EXERCISE DATA >>
──────────────────────────────

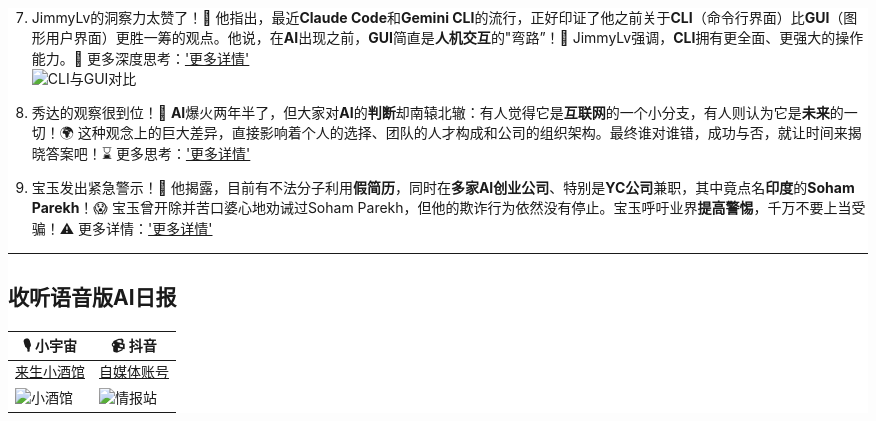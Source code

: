 7.  JimmyLv的洞察力太赞了！👀 他指出，最近**Claude Code**和**Gemini CLI**的流行，正好印证了他之前关于**CLI**（命令行界面）比**GUI**（图形用户界面）更胜一筹的观点。他说，在**AI**出现之前，**GUI**简直是**人机交互**的"弯路”！🤣 JimmyLv强调，**CLI**拥有更全面、更强大的操作能力。🤔 更多深度思考：['更多详情'](https://x.com/Jimmy_JingLv/status/1940576226965664201)
    <br/> ![CLI与GUI对比](https://cdn.jsdelivr.net/gh/justlovemaki/imagehub@main/assets/2025/07/news_01jzjgns46fj8r7s1mq3ebgsdf.jpg) <br/>

8.  秀达的观察很到位！🤔 **AI**爆火两年半了，但大家对**AI**的**判断**却南辕北辙：有人觉得它是**互联网**的一个小分支，有人则认为它是**未来**的一切！🌍 这种观念上的巨大差异，直接影响着个人的选择、团队的人才构成和公司的组织架构。最终谁对谁错，成功与否，就让时间来揭晓答案吧！⌛️ 更多思考：['更多详情'](https://m.okjike.com/originalPosts/6865cfd25d6bd134099c7b9f)

9.  宝玉发出紧急警示！🚨 他揭露，目前有不法分子利用**假简历**，同时在**多家AI创业公司**、特别是**YC公司**兼职，其中竟点名**印度**的**Soham Parekh**！😱 宝玉曾开除并苦口婆心地劝诫过Soham Parekh，但他的欺诈行为依然没有停止。宝玉呼吁业界**提高警惕**，千万不要上当受骗！⚠️ 更多详情：['更多详情'](https://x.com/dotey/status/1940550910150635986)

---

## **收听语音版AI日报**

| 🎙️ **小宇宙** | 📹 **抖音** |
| --- | --- |
| [来生小酒馆](https://www.xiaoyuzhoufm.com/podcast/683c62b7c1ca9cf575a5030e)  |   [自媒体账号](https://www.douyin.com/user/MS4wLjABAAAAwpwqPQlu38sO38VyWgw9ZjDEnN4bMR5j8x111UxpseHR9DpB6-CveI5KRXOWuFwG)| 
| ![小酒馆](https://cdn.jsdelivr.net/gh/justlovemaki/imagehub@main/logo/f959f7984e9163fc50d3941d79a7f262.md.png) | ![情报站](https://cdn.jsdelivr.net/gh/justlovemaki/imagehub@main/logo/7fc30805eeb831e1e2baa3a240683ca3.md.png) |

    

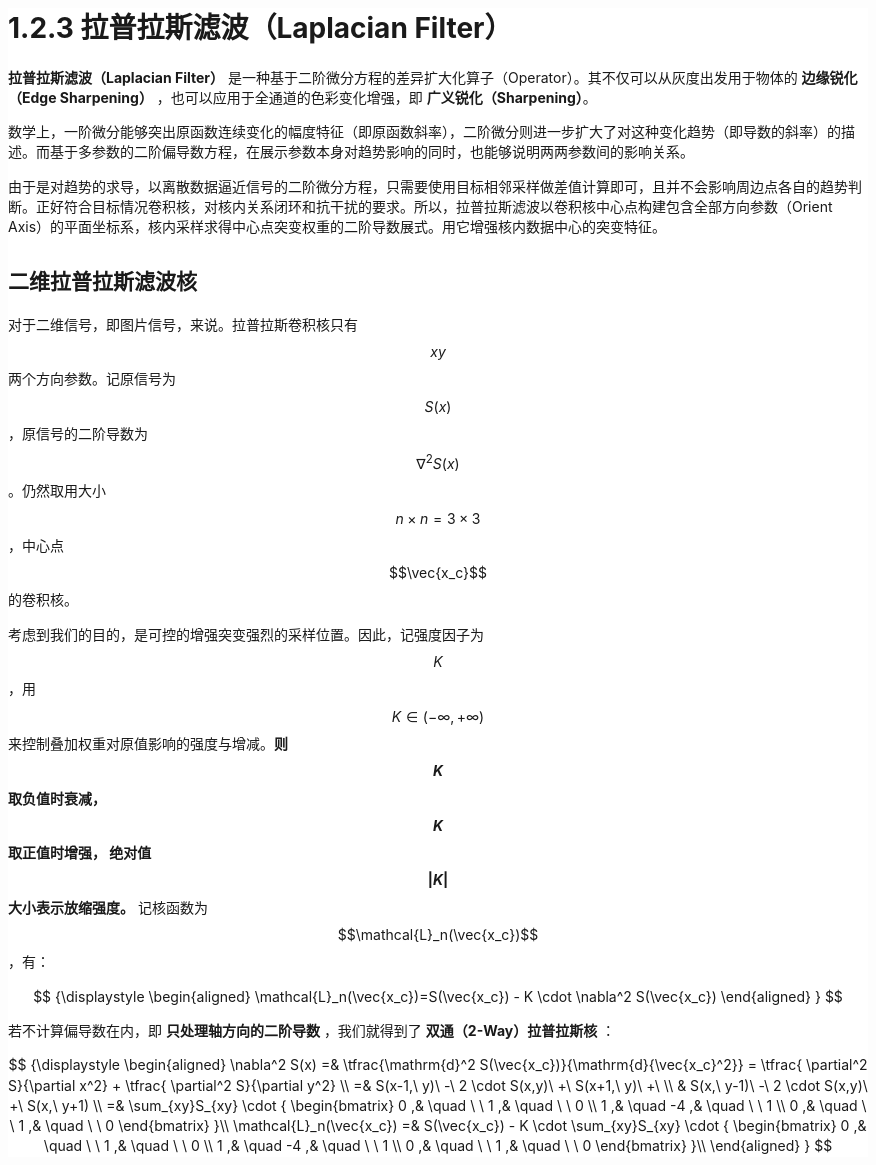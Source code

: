 
# 1.2.3 拉普拉斯滤波（Laplacian Filter）

**拉普拉斯滤波（Laplacian Filter）** 是一种基于二阶微分方程的差异扩大化算子（Operator）。其不仅可以从灰度出发用于物体的 **边缘锐化（Edge Sharpening）** ，也可以应用于全通道的色彩变化增强，即 **广义锐化（Sharpening）**。

数学上，一阶微分能够突出原函数连续变化的幅度特征（即原函数斜率），二阶微分则进一步扩大了对这种变化趋势（即导数的斜率）的描述。而基于多参数的二阶偏导数方程，在展示参数本身对趋势影响的同时，也能够说明两两参数间的影响关系。

由于是对趋势的求导，以离散数据逼近信号的二阶微分方程，只需要使用目标相邻采样做差值计算即可，且并不会影响周边点各自的趋势判断。正好符合目标情况卷积核，对核内关系闭环和抗干扰的要求。所以，拉普拉斯滤波以卷积核中心点构建包含全部方向参数（Orient Axis）的平面坐标系，核内采样求得中心点突变权重的二阶导数展式。用它增强核内数据中心的突变特征。

## **二维拉普拉斯滤波核**

对于二维信号，即图片信号，来说。拉普拉斯卷积核只有 $$xy$$ 两个方向参数。记原信号为 $$S(x)$$ ，原信号的二阶导数为 $$\nabla^2 S(x)$$ 。仍然取用大小 $$n \times n = 3 \times 3$$ ，中心点 $$\vec{x_c}$$ 的卷积核。

考虑到我们的目的，是可控的增强突变强烈的采样位置。因此，记强度因子为 $$K$$ ，用 $$K \in (-\infty, +\infty)$$ 来控制叠加权重对原值影响的强度与增减。**则 $$K$$ 取负值时衰减，$$K$$ 取正值时增强， 绝对值 $$\vert K \vert$$ 大小表示放缩强度。** 记核函数为 $$\mathcal{L}_n(\vec{x_c})$$ ，有：


$$
{\displaystyle 
 \begin{aligned}
    \mathcal{L}_n(\vec{x_c})=S(\vec{x_c}) - K \cdot \nabla^2 S(\vec{x_c})
 \end{aligned}
}
$$

若不计算偏导数在内，即 **只处理轴方向的二阶导数** ，我们就得到了 **双通（2-Way）拉普拉斯核** ：

$$
{\displaystyle 
 \begin{aligned}
    \nabla^2 S(x) 
    =& \tfrac{\mathrm{d}^2 S(\vec{x_c})}{\mathrm{d}{\vec{x_c}^2}} 
    = \tfrac{ \partial^2 S}{\partial x^2} + \tfrac{ \partial^2 S}{\partial y^2} \\
    =& S(x-1,\ y)\ -\ 2 \cdot S(x,y)\ +\ S(x+1,\ y)\ +\ \\
     & S(x,\ y-1)\ -\ 2 \cdot S(x,y)\ +\ S(x,\ y+1) \\
    =& \sum_{xy}S_{xy} \cdot 
    {
      \begin{bmatrix} 
        0 ,&  \quad \ \ 1   ,&  \quad \ \ 0      \\
        1 ,&  \quad    -4   ,&  \quad \ \ 1      \\
        0 ,&  \quad \ \ 1   ,&  \quad \ \ 0
      \end{bmatrix}
    }\\
    \mathcal{L}_n(\vec{x_c}) 
    =& S(\vec{x_c}) - K \cdot \sum_{xy}S_{xy} \cdot 
    {
      \begin{bmatrix} 
        0 ,&  \quad \ \ 1   ,&  \quad \ \ 0      \\
        1 ,&  \quad    -4   ,&  \quad \ \ 1      \\
        0 ,&  \quad \ \ 1   ,&  \quad \ \ 0
      \end{bmatrix}
    }\\
 \end{aligned}
}
$$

──────────────────────────────

REQUIRED ACTION >> Tell how many lines of the records above hold "cdot", giving the number and nothing else.

TASK SOLUTION >> 5